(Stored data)
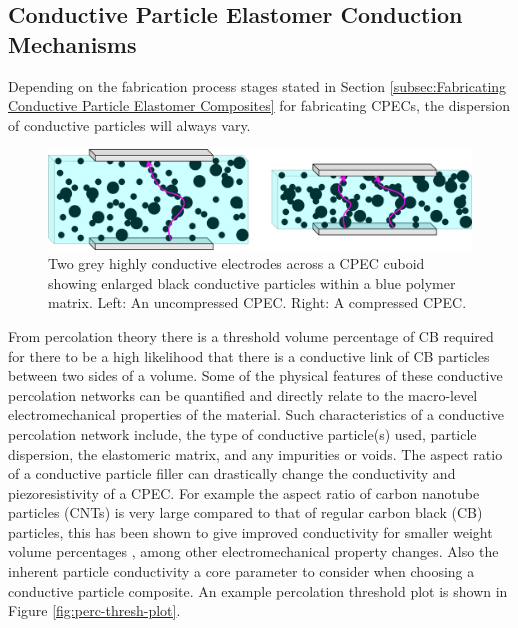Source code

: \subsection{Conductive Particle Elastomer Conduction Mechanisms}
Depending on the fabrication process stages stated in Section \ref{subsec:Fabricating Conductive Particle Elastomer Composites} for fabricating CPECs, the dispersion of conductive particles will always vary. 

\begin{figure}[H]
    \centering
    \includegraphics[width=0.7\linewidth]{Figures/res_deformed_states_x2_crop.jpg}
    \caption{Two grey highly conductive electrodes across a CPEC cuboid showing enlarged black conductive particles within a blue polymer matrix. Left: An uncompressed CPEC. Right: A compressed CPEC.}
    \label{fig:res_deformed_cube}
\end{figure}

From percolation theory \cite{Spahr2017} there is a threshold volume percentage of CB required for there to be a high likelihood that there is a conductive link of CB particles between two sides of a volume. Some of the physical features of these conductive percolation networks can be quantified and directly relate to the macro-level electromechanical properties of the material. Such characteristics of a conductive percolation network include, the type of conductive particle(s) used, particle dispersion, the elastomeric matrix, and any impurities or voids. The aspect ratio of a conductive particle filler can drastically change the conductivity and piezoresistivity of a CPEC. For example the aspect ratio of carbon nanotube particles (CNTs) is very large compared to that of regular carbon black (CB) particles, this has been shown to give improved conductivity for smaller weight volume percentages \cite{Wu2019,Flandin1999}, among other electromechanical property changes. Also the inherent particle conductivity a core parameter to consider when choosing a conductive particle composite. An example percolation threshold plot is shown in Figure \ref{fig:perc-thresh-plot}.

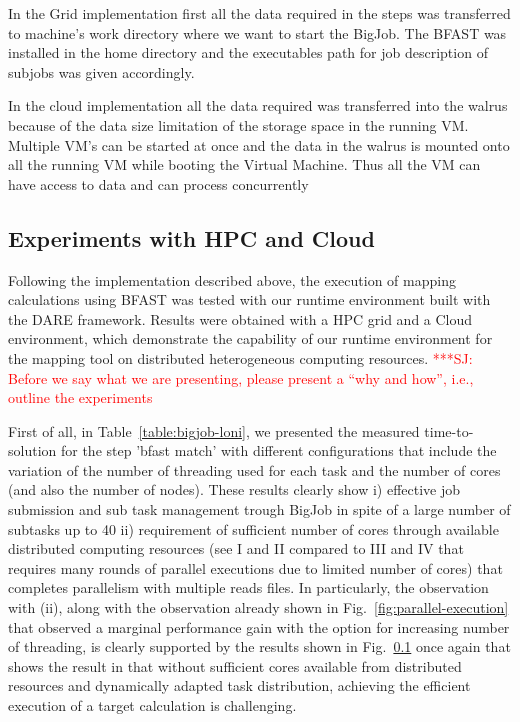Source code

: \documentclass[12pt]{article}
\newcommand{\jhanote}[1]{ {\textcolor{red}     {***SJ: #1}}}
\newcommand{\jhanote}[1]{}
\begin{document}
In the Grid implementation first all the data required in the steps was transferred to machine's  work 
directory where we want to start the BigJob. The BFAST was installed in the home directory and the
executables path for job description of subjobs was given accordingly.

In the cloud implementation all the data required was transferred into the walrus because of the data size limitation of the storage space in the
running VM. Multiple VM's can be started at once and the data in the walrus is mounted onto all the running VM
while booting the Virtual Machine. Thus all the VM can have access to data and can process concurrently

\subsection{Experiments with HPC and Cloud}

Following the implementation described above, the execution of mapping calculations using BFAST was tested with our runtime environment built with the DARE framework.   Results were obtained with a HPC grid and a Cloud environment, which demonstrate the capability of our runtime environment for the mapping tool on distributed heterogeneous computing resources. \jhanote{Before we say what we are presenting, please present a ``why and how'', i.e., outline the experiments} 

First of all, in Table~\ref{table:bigjob-loni}, we presented the measured time-to-solution for the step 'bfast match' with different configurations that include the variation of the number of threading used for each task and the number of cores (and also the number of nodes).   These results clearly show i) effective job submission and sub task management trough BigJob in spite of a large number of subtasks up to 40 ii) requirement of sufficient number of cores through available distributed computing resources (see I and II compared to III and IV that requires many rounds of parallel executions due to limited number of cores) that completes parallelism with multiple reads files.  In particularly, the observation with (ii), along with the observation already shown in Fig.~\ref{fig:parallel-execution} that observed a marginal performance gain with the option for increasing number of threading, is clearly supported by the results shown in Fig.~\ref{} once again that shows the result in that without sufficient cores available from distributed resources and dynamically adapted task distribution, achieving the efficient execution of a target calculation is challenging.
\end{document}
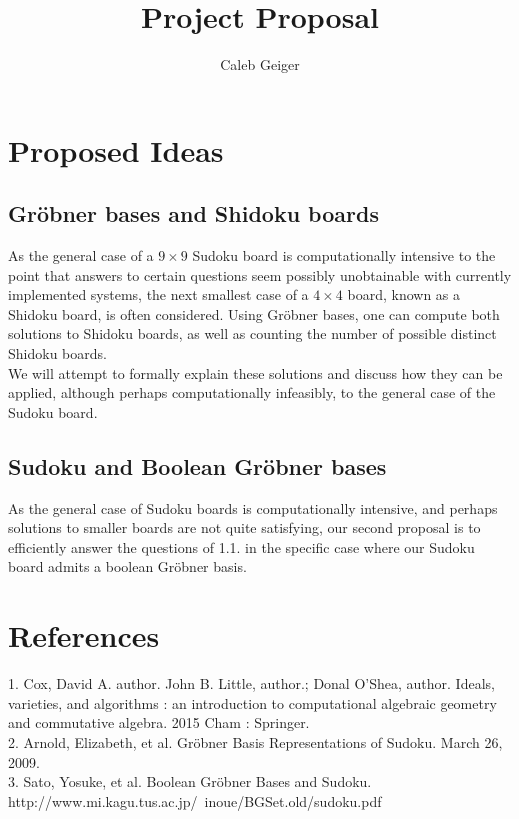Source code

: \documentclass{article}
\title{Project Proposal}
\author{Caleb Geiger}
\begin{document}
\maketitle

\section{Proposed Ideas}
\subsection{Gr\" obner bases and Shidoku boards}
As the general case of a $9\times 9$ Sudoku board is computationally intensive to the point that answers to certain questions seem possibly unobtainable with currently implemented systems, the next smallest case of a $4\times 4$ board, known as a Shidoku board, is often considered. Using Gr\" obner bases, one can compute both solutions to Shidoku boards, as well as counting the number of possible distinct Shidoku boards.\\
We will attempt to formally explain these solutions and discuss how they can be applied, although perhaps computationally infeasibly, to the general case of the Sudoku board.
\subsection{Sudoku and Boolean Gr\" obner bases}
As the general case of Sudoku boards is computationally intensive, and perhaps solutions to smaller boards are not quite satisfying, our second proposal is to efficiently answer the questions of 1.1. in the specific case where our Sudoku board admits a boolean Gr\" obner basis.

\section{References}
1. Cox, David A. author. John B. Little, author.; Donal O'Shea, author. Ideals, varieties, and algorithms : an introduction to computational algebraic geometry and commutative algebra. 2015 Cham : Springer.\\
2. Arnold, Elizabeth, et al. Gr\" obner Basis Representations of Sudoku. March 26, 2009.\\
3. Sato, Yosuke, et al. Boolean Gr\" obner Bases and Sudoku. http://www.mi.kagu.tus.ac.jp/~inoue/BGSet.old/sudoku.pdf
\end{document}
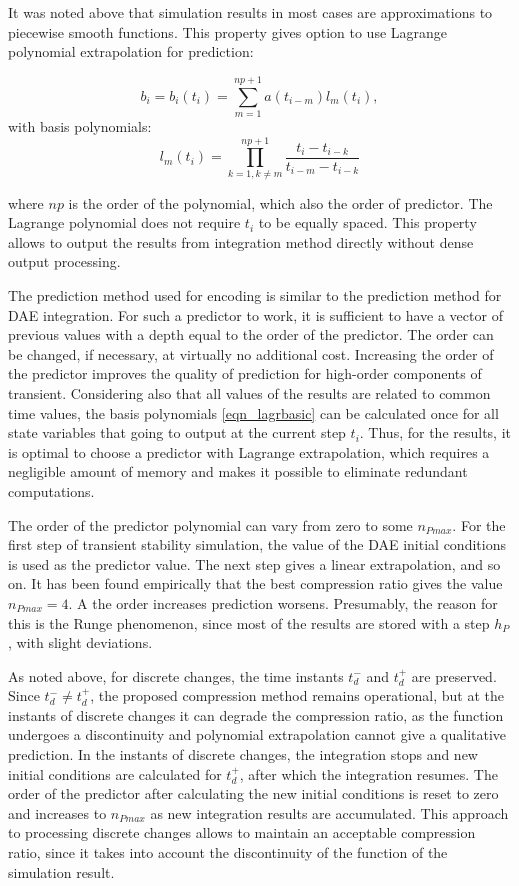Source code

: \documentclass[lettersize,journal]{IEEEtran}
\begin{document}
It was noted above that simulation results  in most cases are approximations to piecewise smooth functions.
This property gives option to use Lagrange polynomial extrapolation for prediction:

\begin{equation}
	\label{eqn_lagrb}
	b_i=b_i(t_i)=\sum_{m=1}^{np+1} a(t_{i-m})l_m(t_i),
\end{equation}
\noindent with basis polynomials:
\begin{equation}
	\label{eqn_lagrbasic}
	l_m(t_i)=\prod_{k=1, k \neq m}^{np+1} \frac{t_i-t_{i-k}}{t_{i-m}-t_{i-k}}
\end{equation}

\noindent where \(np\) is the order of the polynomial, which also the order of predictor. 
The Lagrange polynomial does not require \(t_i\) to be equally spaced. This property allows to output
the results from integration method directly without dense output processing.

The prediction method used for encoding is similar to the prediction method for DAE integration. 
For such a predictor to work, it is sufficient to have a vector of previous values with a depth equal to the order of the predictor. 
The order can be changed, if necessary, at virtually no additional cost. 
Increasing the order of the predictor improves the quality of prediction for high-order components of transient. 
Considering also that all values of the results are related to common time values, the basis polynomials \ref{eqn_lagrbasic} can be calculated once 
for all state variables that going to output at the current step \(t_i\). Thus, for the results, it is optimal 
to choose a predictor with Lagrange extrapolation, which requires a negligible amount of memory and makes it possible to eliminate redundant computations.

The order of the predictor polynomial can vary from zero to some \(n_{Pmax}\). For the first step of transient stability simulation, the value of the DAE
initial conditions is used as the predictor value. The next step gives a linear extrapolation, and so on. 
It has been found empirically that the best compression ratio gives the value \(n_{Pmax}=4\). A the order increases prediction worsens. Presumably, the reason for this is the Runge phenomenon, since most of the results are stored with a step \(h_P\), with slight deviations.

As noted above, for discrete changes, the time instants \(t_d^-\) and \(t_d^+\) are preserved. 
Since \(t_d^- \neq t_d^+\), the proposed compression method  remains operational, but at the instants of 
discrete changes it can degrade the compression ratio, as the function undergoes a discontinuity 
and polynomial extrapolation cannot give a qualitative prediction. In the instants of discrete changes, 
the integration stops and new initial conditions are calculated for \(t_d^+\), 
after which the integration resumes. The order of the predictor after calculating the new initial conditions is reset to zero and increases 
to \(n_{Pmax}\) as new integration results are accumulated. This approach to processing discrete changes allows to maintain an acceptable compression ratio, since it takes into account the discontinuity of the function of the simulation result.
 
\end{document}
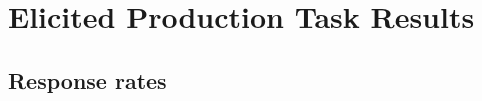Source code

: 
\chapter{Elicited Production Task Results}\label{app-results-ept}

\section{Response rates}\label{app-ept-token}



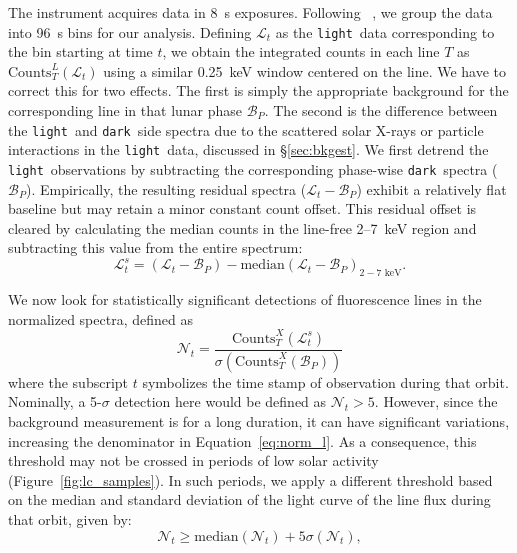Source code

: \documentclass[twocolumn,linenumbers]{aastex631}
\newcommand{\dark}{\texttt{dark}~}
\newcommand{\light}{\texttt{light}~}
\newcommand{\revone}[1]{#1}
\begin{document}
The instrument acquires data in 8~s exposures. Following ~\citet{NARENDRANATH2024115898}, we group the data into 96~s bins for our analysis. Defining $\mathcal{L}_t$ as the \light data corresponding to the bin starting at time $t$, we obtain the integrated counts in each line $T$ as $\text{Counts}^L_T\left(\mathcal{L}_t\right)$ using a similar 0.25~keV window centered on the line. We have to correct this for two effects. The first is simply the appropriate background for the corresponding line in that lunar phase $\mathcal{B}_P$. The second is the difference between the \light and \dark side spectra due to the scattered solar X-rays or particle interactions in the \light data, discussed in \S\ref{sec:bkgest}. \revone{We first detrend the \light observations by subtracting the corresponding phase-wise \dark spectra ($\mathcal{B}_P$). Empirically, the resulting residual spectra ($\mathcal{L}_t - \mathcal{B}_P$) exhibit a relatively flat baseline but may retain a minor constant count offset. This residual offset is cleared by calculating the median counts in the line-free 2--7~keV region and subtracting this value from the entire spectrum:}
\begin{equation}
\mathcal{L}^s_t = \left(\mathcal{L}_t - \mathcal{B}_P\right) - \mathrm{median}\left(\mathcal{L}_t - \mathcal{B}_P\right)_{2-7\text{~keV}}.
\end{equation}


We now look for statistically significant detections of fluorescence lines in the normalized spectra, defined as
\begin{equation}
    \mathcal{N}_t = \frac{\text{Counts}^X_T(\mathcal L^s_t)}{\sigma\left(\text{Counts}_T^X\left(\mathcal{B}_P\right)\right)} \label{eq:norm_l}
\end{equation}
where the subscript $t$ symbolizes the time stamp of observation during that orbit.
Nominally, a 5-$\sigma$ detection here would be defined as $\mathcal{N}_t > 5$. However, since the background measurement is for a long duration, it can have significant variations, increasing the denominator in Equation~\ref{eq:norm_l}. As a consequence, this threshold may not be crossed in periods of low solar activity \revone{(Figure~\ref{fig:lc_samples})}. In such periods, we apply a different threshold based on the median and standard deviation of the light curve of the line flux during that orbit, given by:
\begin{equation}
   \mathcal{N}_t \geq \text{median}(\mathcal{N}_t) + 5 \sigma(\mathcal{N}_t),
    \label{eq:detection-criteria1}
\end{equation}
\end{document}

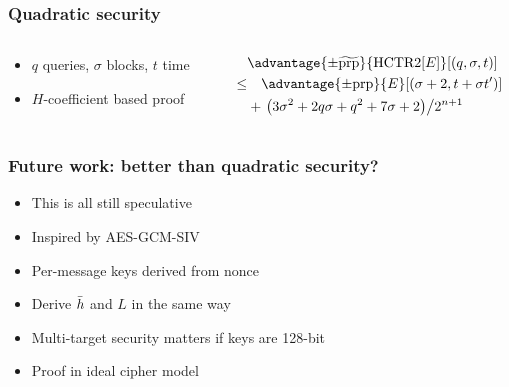 \documentclass[aspectratio=169]{beamer}
\begin{document}
\begin{frame}

    \frametitle{Quadratic security}

    \begin{columns}
        \begin{column}{.4\textwidth}
            \begin{itemize}
                \item \(q\) queries, \(\sigma\) blocks, \(t\) time
                \item \(H\)-coefficient based proof
            \end{itemize}
                \end{column}
        \begin{column}{.6\textwidth}
            \begin{align*}
                &\advantage{\pm \widetilde{\mathrm{prp}}}{\HCTR[E]}[(q, \sigma, t)] \\
                \leq & \quad \advantage{\pm \mathrm{prp}}{E}[(\sigma + 2, t + \sigma t')] \\
                &+ \left.\left(3\sigma^2 + 2q\sigma + q^2 + 7\sigma + 2\right)\middle/2^{n+1}\right.
            \end{align*}
                \end{column}
    \end{columns}
\end{frame}
    
\begin{frame}
\frametitle{Future work: better than quadratic security?}

\begin{itemize}
    \item This is all still speculative
    \item Inspired by AES-GCM-SIV
    \item Per-message keys derived from nonce
    \item Derive \(\bar{h}\) and \(L\) in the same way
    \item Multi-target security matters if keys are 128-bit
    \item Proof in ideal cipher model
\end{itemize}
\end{frame}
\end{document}

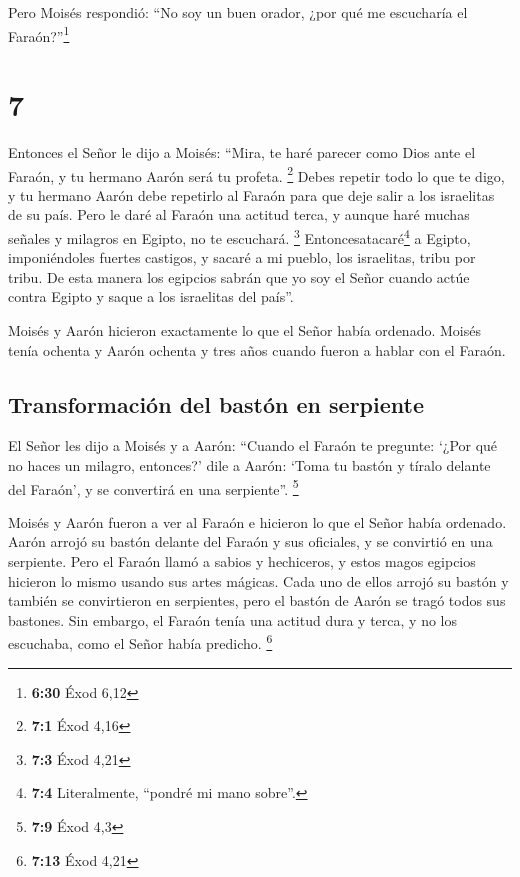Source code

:  Pero Moisés respondió: ``No soy un buen orador, ¿por qué
me escucharía el Faraón?''\footnote{\textbf{6:30} Éxod 6,12}

\hypertarget{section-6}{%
\section{7}\label{section-6}}

 Entonces el Señor le dijo a Moisés: ``Mira, te haré
parecer como Dios ante el Faraón, y tu hermano Aarón será tu profeta.
\footnote{\textbf{7:1} Éxod 4,16}  Debes repetir todo lo
que te digo, y tu hermano Aarón debe repetirlo al Faraón para que deje
salir a los israelitas de su país.  Pero le daré al Faraón
una actitud terca, y aunque haré muchas señales y milagros en Egipto, no
te escuchará. \footnote{\textbf{7:3} Éxod 4,21} 
Entoncesatacaré\footnote{\textbf{7:4} Literalmente, ``pondré mi mano
  sobre''.} a Egipto, imponiéndoles fuertes castigos, y sacaré a mi
pueblo, los israelitas, tribu por tribu.  De esta manera
los egipcios sabrán que yo soy el Señor cuando actúe contra Egipto y
saque a los israelitas del país''.

 Moisés y Aarón hicieron exactamente lo que el Señor había
ordenado.  Moisés tenía ochenta y Aarón ochenta y tres
años cuando fueron a hablar con el Faraón.

\hypertarget{transformaciuxf3n-del-bastuxf3n-en-serpiente}{%
\subsection{Transformación del bastón en
serpiente}\label{transformaciuxf3n-del-bastuxf3n-en-serpiente}}

 El Señor les dijo a Moisés y a Aarón: 
``Cuando el Faraón te pregunte: `¿Por qué no haces un milagro,
entonces?' dile a Aarón: `Toma tu bastón y tíralo delante del Faraón', y
se convertirá en una serpiente''. \footnote{\textbf{7:9} Éxod 4,3}

 Moisés y Aarón fueron a ver al Faraón e hicieron lo que
el Señor había ordenado. Aarón arrojó su bastón delante del Faraón y sus
oficiales, y se convirtió en una serpiente.  Pero el
Faraón llamó a sabios y hechiceros, y estos magos egipcios hicieron lo
mismo usando sus artes mágicas.  Cada uno de ellos arrojó
su bastón y también se convirtieron en serpientes, pero el bastón de
Aarón se tragó todos sus bastones.  Sin embargo, el
Faraón tenía una actitud dura y terca, y no los escuchaba, como el Señor
había predicho. \footnote{\textbf{7:13} Éxod 4,21}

TASK INSTRUCTIONS:
Your task is to restate, word for word, the line with "una actitud terca, y" and all lines after it, ending with the last line of the data.

WRITTEN RESPONSE:
una actitud terca, y aunque haré muchas señales y milagros en Egipto, no
te escuchará. \footnote{\textbf{7:3} Éxod 4,21} 
Entoncesatacaré\footnote{\textbf{7:4} Literalmente, ``pondré mi mano
  sobre''.} a Egipto, imponiéndoles fuertes castigos, y sacaré a mi
pueblo, los israelitas, tribu por tribu.  De esta manera
los egipcios sabrán que yo soy el Señor cuando actúe contra Egipto y
saque a los israelitas del país''.

 Moisés y Aarón hicieron exactamente lo que el Señor había
ordenado.  Moisés tenía ochenta y Aarón ochenta y tres
años cuando fueron a hablar con el Faraón.

\hypertarget{transformaciuxf3n-del-bastuxf3n-en-serpiente}{%
\subsection{Transformación del bastón en
serpiente}\label{transformaciuxf3n-del-bastuxf3n-en-serpiente}}

 El Señor les dijo a Moisés y a Aarón: 
``Cuando el Faraón te pregunte: `¿Por qué no haces un milagro,
entonces?' dile a Aarón: `Toma tu bastón y tíralo delante del Faraón', y
se convertirá en una serpiente''. \footnote{\textbf{7:9} Éxod 4,3}

 Moisés y Aarón fueron a ver al Faraón e hicieron lo que
el Señor había ordenado. Aarón arrojó su bastón delante del Faraón y sus
oficiales, y se convirtió en una serpiente.  Pero el
Faraón llamó a sabios y hechiceros, y estos magos egipcios hicieron lo
mismo usando sus artes mágicas.  Cada uno de ellos arrojó
su bastón y también se convirtieron en serpientes, pero el bastón de
Aarón se tragó todos sus bastones.  Sin embargo, el
Faraón tenía una actitud dura y terca, y no los escuchaba, como el Señor
había predicho. \footnote{\textbf{7:13} Éxod 4,21}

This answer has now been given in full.